WORK INSTRUCTION: Every line below that holds the word "website" counts once; please tally them and give only the total.

+--

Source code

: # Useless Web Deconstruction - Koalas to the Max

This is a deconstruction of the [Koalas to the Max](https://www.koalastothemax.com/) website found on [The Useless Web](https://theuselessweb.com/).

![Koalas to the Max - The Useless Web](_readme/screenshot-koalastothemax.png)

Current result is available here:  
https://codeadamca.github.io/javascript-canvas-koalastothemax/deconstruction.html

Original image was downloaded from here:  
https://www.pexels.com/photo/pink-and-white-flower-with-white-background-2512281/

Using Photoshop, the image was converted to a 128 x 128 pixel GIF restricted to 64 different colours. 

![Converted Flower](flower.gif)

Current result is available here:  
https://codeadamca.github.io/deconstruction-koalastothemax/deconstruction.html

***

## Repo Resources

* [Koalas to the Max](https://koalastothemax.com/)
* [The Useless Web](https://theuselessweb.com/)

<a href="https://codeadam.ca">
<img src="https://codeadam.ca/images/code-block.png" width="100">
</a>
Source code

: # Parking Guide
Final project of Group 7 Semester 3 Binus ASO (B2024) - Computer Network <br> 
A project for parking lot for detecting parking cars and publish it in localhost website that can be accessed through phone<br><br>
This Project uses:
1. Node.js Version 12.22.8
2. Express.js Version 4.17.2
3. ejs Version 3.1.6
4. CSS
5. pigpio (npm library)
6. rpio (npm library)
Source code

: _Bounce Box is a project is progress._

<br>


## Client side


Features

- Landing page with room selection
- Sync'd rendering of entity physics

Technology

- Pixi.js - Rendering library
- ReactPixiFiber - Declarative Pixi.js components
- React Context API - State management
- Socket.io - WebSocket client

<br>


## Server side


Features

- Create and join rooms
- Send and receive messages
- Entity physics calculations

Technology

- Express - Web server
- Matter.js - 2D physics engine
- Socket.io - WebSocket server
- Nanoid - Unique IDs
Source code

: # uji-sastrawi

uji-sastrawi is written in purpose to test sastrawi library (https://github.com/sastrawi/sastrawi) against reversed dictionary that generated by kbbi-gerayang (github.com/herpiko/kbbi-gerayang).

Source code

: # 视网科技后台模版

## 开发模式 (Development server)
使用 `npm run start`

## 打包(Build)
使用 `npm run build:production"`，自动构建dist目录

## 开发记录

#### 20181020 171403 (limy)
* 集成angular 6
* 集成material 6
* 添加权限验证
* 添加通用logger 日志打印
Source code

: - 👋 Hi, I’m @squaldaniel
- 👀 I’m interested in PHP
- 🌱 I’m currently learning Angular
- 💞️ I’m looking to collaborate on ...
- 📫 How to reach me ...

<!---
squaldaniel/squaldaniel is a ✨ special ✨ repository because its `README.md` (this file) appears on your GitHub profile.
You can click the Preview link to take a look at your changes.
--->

+--

SOLUTION BELOW: 2